Gather all lines from the material that contain "dictionary".

---------------

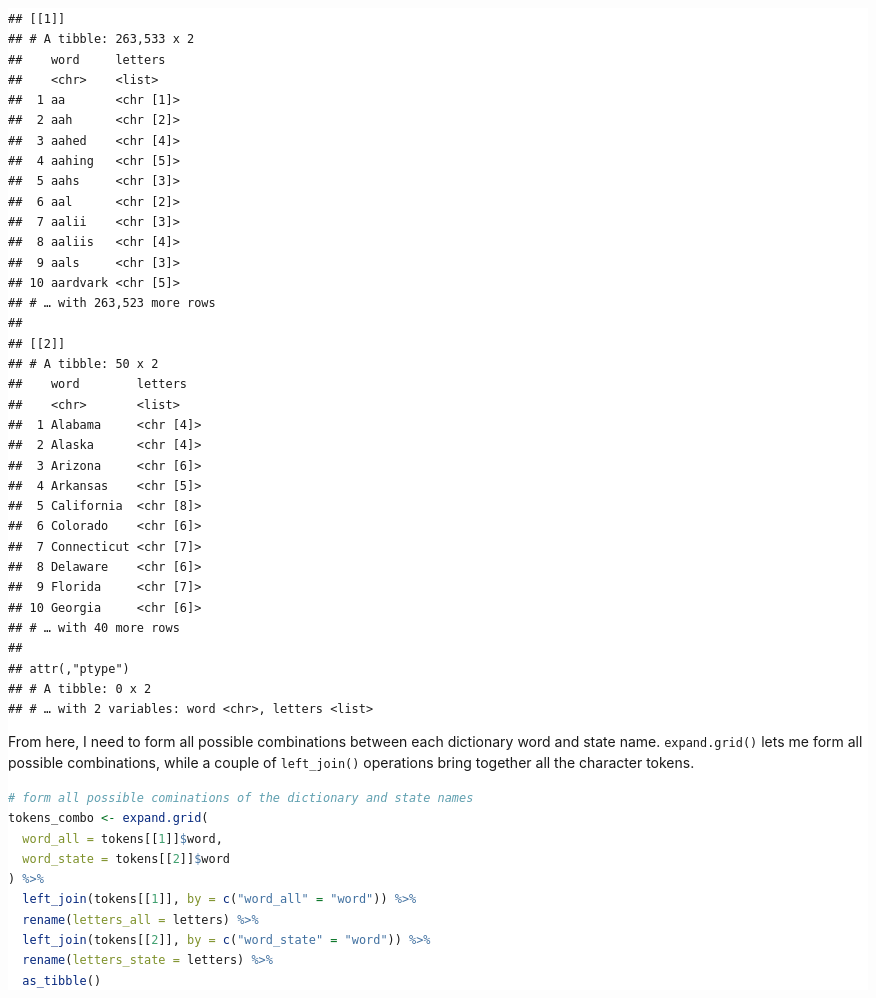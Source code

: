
 ```
## [[1]]
## # A tibble: 263,533 x 2
##    word     letters  
##    <chr>    <list>   
##  1 aa       <chr [1]>
##  2 aah      <chr [2]>
##  3 aahed    <chr [4]>
##  4 aahing   <chr [5]>
##  5 aahs     <chr [3]>
##  6 aal      <chr [2]>
##  7 aalii    <chr [3]>
##  8 aaliis   <chr [4]>
##  9 aals     <chr [3]>
## 10 aardvark <chr [5]>
## # … with 263,523 more rows
## 
## [[2]]
## # A tibble: 50 x 2
##    word        letters  
##    <chr>       <list>   
##  1 Alabama     <chr [4]>
##  2 Alaska      <chr [4]>
##  3 Arizona     <chr [6]>
##  4 Arkansas    <chr [5]>
##  5 California  <chr [8]>
##  6 Colorado    <chr [6]>
##  7 Connecticut <chr [7]>
##  8 Delaware    <chr [6]>
##  9 Florida     <chr [7]>
## 10 Georgia     <chr [6]>
## # … with 40 more rows
## 
## attr(,"ptype")
## # A tibble: 0 x 2
## # … with 2 variables: word <chr>, letters <list>
```

From here, I need to form all possible combinations between each dictionary word and state name. `expand.grid()` lets me form all possible combinations, while a couple of `left_join()` operations bring together all the character tokens.


```r
# form all possible cominations of the dictionary and state names
tokens_combo <- expand.grid(
  word_all = tokens[[1]]$word,
  word_state = tokens[[2]]$word
) %>%
  left_join(tokens[[1]], by = c("word_all" = "word")) %>%
  rename(letters_all = letters) %>%
  left_join(tokens[[2]], by = c("word_state" = "word")) %>%
  rename(letters_state = letters) %>%
  as_tibble()
```


[^lowercase]: `unnest_tokens()` automatically converts the text to lowercase, so I don't need to convert `state.name` first.
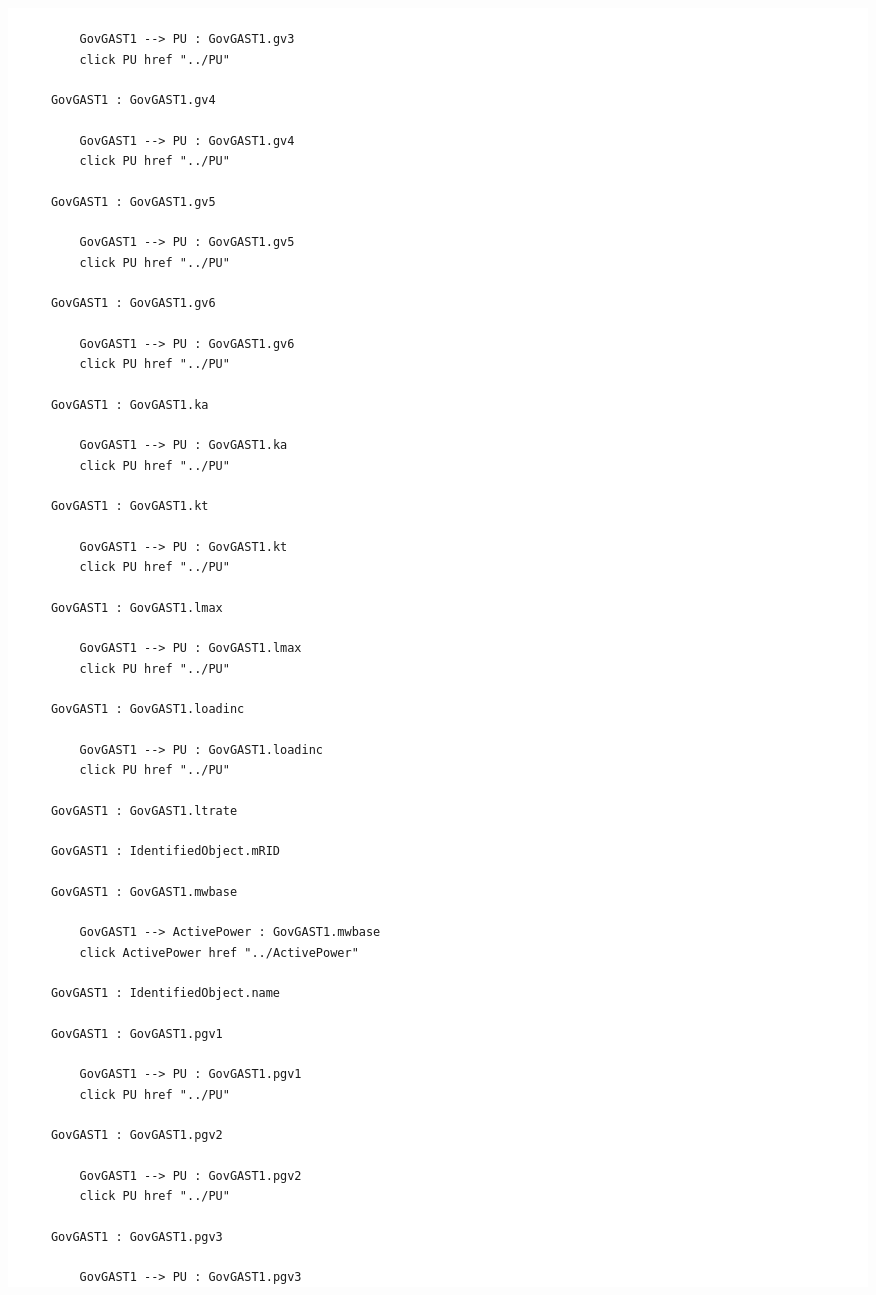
 ```mermaid
        
          GovGAST1 --> PU : GovGAST1.gv3
          click PU href "../PU"
        
      GovGAST1 : GovGAST1.gv4
        
          GovGAST1 --> PU : GovGAST1.gv4
          click PU href "../PU"
        
      GovGAST1 : GovGAST1.gv5
        
          GovGAST1 --> PU : GovGAST1.gv5
          click PU href "../PU"
        
      GovGAST1 : GovGAST1.gv6
        
          GovGAST1 --> PU : GovGAST1.gv6
          click PU href "../PU"
        
      GovGAST1 : GovGAST1.ka
        
          GovGAST1 --> PU : GovGAST1.ka
          click PU href "../PU"
        
      GovGAST1 : GovGAST1.kt
        
          GovGAST1 --> PU : GovGAST1.kt
          click PU href "../PU"
        
      GovGAST1 : GovGAST1.lmax
        
          GovGAST1 --> PU : GovGAST1.lmax
          click PU href "../PU"
        
      GovGAST1 : GovGAST1.loadinc
        
          GovGAST1 --> PU : GovGAST1.loadinc
          click PU href "../PU"
        
      GovGAST1 : GovGAST1.ltrate
        
      GovGAST1 : IdentifiedObject.mRID
        
      GovGAST1 : GovGAST1.mwbase
        
          GovGAST1 --> ActivePower : GovGAST1.mwbase
          click ActivePower href "../ActivePower"
        
      GovGAST1 : IdentifiedObject.name
        
      GovGAST1 : GovGAST1.pgv1
        
          GovGAST1 --> PU : GovGAST1.pgv1
          click PU href "../PU"
        
      GovGAST1 : GovGAST1.pgv2
        
          GovGAST1 --> PU : GovGAST1.pgv2
          click PU href "../PU"
        
      GovGAST1 : GovGAST1.pgv3
        
          GovGAST1 --> PU : GovGAST1.pgv3
```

---------------

• Solved exercise
From here, I need to form all possible combinations between each dictionary word and state name. `expand.grid()` lets me form all possible combinations, while a couple of `left_join()` operations bring together all the character tokens.
# form all possible cominations of the dictionary and state names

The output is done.